**WHAT THE EXERCISE ASKS:**
For the records that follow, give the number of lines containing the word "However", with no added text.

Start of MATERIALS PROVIDED

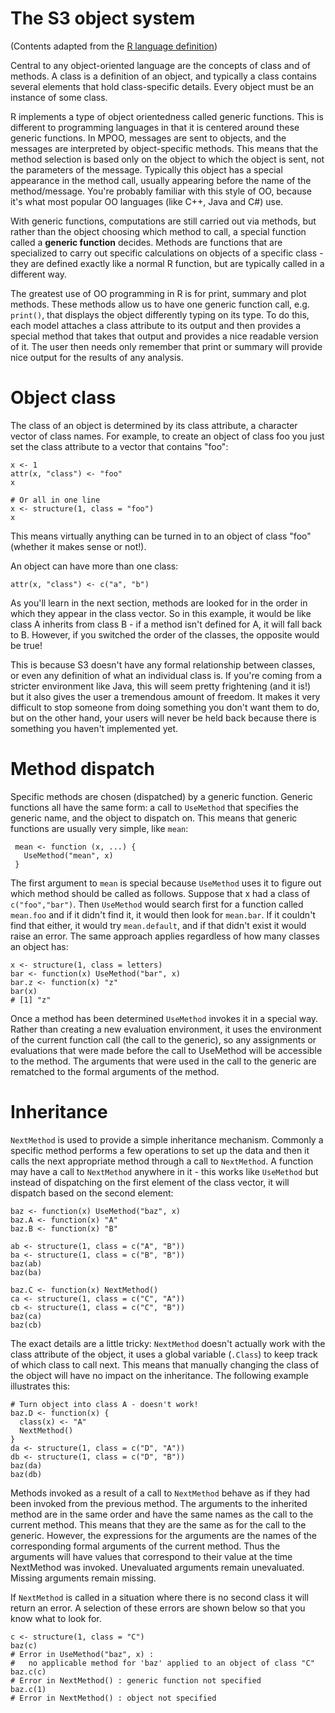 # The S3 object system 

(Contents adapted from the [R language definition](http://cran.r-project.org/doc/manuals/R-lang.html#Object_002doriented-programming))

Central to any object-oriented language are the concepts of class and of methods. A class is a definition of an object, and typically a class contains several elements that hold class-specific details. Every object must be an instance of some class. 

R implements a type of object orientedness called generic functions. This is different to programming languages in that it is centered around these generic functions. In MPOO, messages are sent to objects, and the messages are interpreted by object-specific methods. This means that the method selection is based only on the object to which the object is sent, not the parameters of the message. Typically this object has a special appearance in the method call, usually appearing before the name of the method/message. You're probably familiar with this style of OO, because it's what most popular OO languages (like C++, Java and C#) use.

With generic functions, computations are still carried out via methods, but rather than the object choosing which method to call, a special function called a __generic function__ decides. Methods are functions that are specialized to carry out specific calculations on objects of a specific class - they are defined exactly like a normal R function, but are typically called in a different way. 

The greatest use of OO programming in R is for print, summary and plot methods. These methods allow us to have one generic function call, e.g. `print()`, that displays the object differently typing on its type. To do this, each model attaches a class attribute to its output and then provides a special method that takes that output and provides a nice readable version of it. The user then needs only remember that print or summary will provide nice output for the results of any analysis.

# Object class

The class of an object is determined by its class attribute, a character vector of class names. For example, to create an object of class foo you just set the class attribute to a vector that contains "foo": 

    x <- 1
    attr(x, "class") <- "foo"
    x
    
    # Or all in one line
    x <- structure(1, class = "foo")
    x
  
This means virtually anything can be turned in to an object of class "foo" (whether it makes sense or not!).

An object can have more than one class:

    attr(x, "class") <- c("a", "b")
  
As you'll learn in the next section, methods are looked for in the order in which they appear in the class vector. So in this example, it would be like class A inherits from class B - if a method isn't defined for A, it will fall back to B. However, if you switched the order of the classes, the opposite would be true!

This is because S3 doesn't have any formal relationship between classes, or even any definition of what an individual class is. If you're coming from a stricter environment like Java, this will seem pretty frightening (and it is!) but it also gives the user a tremendous amount of freedom. It makes it very difficult to stop someone from doing something you don't want them to do, but on the other hand, your users will never be held back because there is something you haven't implemented yet.

# Method dispatch

Specific methods are chosen (dispatched) by a generic function. Generic functions all have the same form: a call to `UseMethod` that specifies the generic name, and the object to dispatch on. This means that generic functions are usually very simple, like `mean`:

     mean <- function (x, ...) {
       UseMethod("mean", x)
     }

The first argument to `mean` is special because `UseMethod` uses it to figure out which method should be called as follows.  Suppose that x had a class of `c("foo","bar")`. Then `UseMethod` would search first for a function called `mean.foo` and if it didn't find it, it would then look for `mean.bar`. If it couldn't find that either, it would try `mean.default`, and if that didn't exist it would raise an error. The same approach applies regardless of how many classes an object has:

    x <- structure(1, class = letters)
    bar <- function(x) UseMethod("bar", x)
    bar.z <- function(x) "z"
    bar(x)
    # [1] "z"

Once a method has been determined `UseMethod` invokes it in a special way. Rather than creating a new evaluation environment, it uses the environment of the current function call (the call to the generic), so any assignments or evaluations that were made before the call to UseMethod will be accessible to the method. The arguments that were used in the call to the generic are rematched to the formal arguments of the method.

# Inheritance

`NextMethod` is used to provide a simple inheritance mechanism. Commonly a specific method performs a few operations to set up the data and then it calls the next appropriate method through a call to `NextMethod`. A function may have a call to `NextMethod` anywhere in it - this works like `UseMethod` but instead of dispatching on the first element of the class vector, it will dispatch based on the second element:

    baz <- function(x) UseMethod("baz", x)
    baz.A <- function(x) "A"
    baz.B <- function(x) "B"

    ab <- structure(1, class = c("A", "B"))
    ba <- structure(1, class = c("B", "B"))
    baz(ab)
    baz(ba)

    baz.C <- function(x) NextMethod()
    ca <- structure(1, class = c("C", "A"))
    cb <- structure(1, class = c("C", "B"))
    baz(ca)
    baz(cb)

The exact details are a little tricky: `NextMethod` doesn't actually work with the class attribute of the object, it uses a global variable (`.Class`) to keep track of which class to call next. This means that manually changing the class of the object will have no impact on the inheritance. The following example illustrates this:

    # Turn object into class A - doesn't work!
    baz.D <- function(x) {
      class(x) <- "A"
      NextMethod()
    }
    da <- structure(1, class = c("D", "A"))
    db <- structure(1, class = c("D", "B"))
    baz(da)
    baz(db)

Methods invoked as a result of a call to `NextMethod` behave as if they had been invoked from the previous method. The arguments to the inherited method are in the same order and have the same names as the call to the current method. This means that they are the same as for the call to the generic. However, the expressions for the arguments are the names of the corresponding formal arguments of the current method. Thus the arguments will have values that correspond to their value at the time NextMethod was invoked.  Unevaluated arguments remain unevaluated. Missing arguments remain missing.

If `NextMethod` is called in a situation where there is no second class it will return an error.  A selection of these errors are shown below so that you know what to look for.

    c <- structure(1, class = "C")
    baz(c)
    # Error in UseMethod("baz", x) : 
    #   no applicable method for 'baz' applied to an object of class "C"
    baz.c(c)
    # Error in NextMethod() : generic function not specified
    baz.c(1)
    # Error in NextMethod() : object not specified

End of MATERIALS PROVIDED

**EXERCISE ANSWER:**
2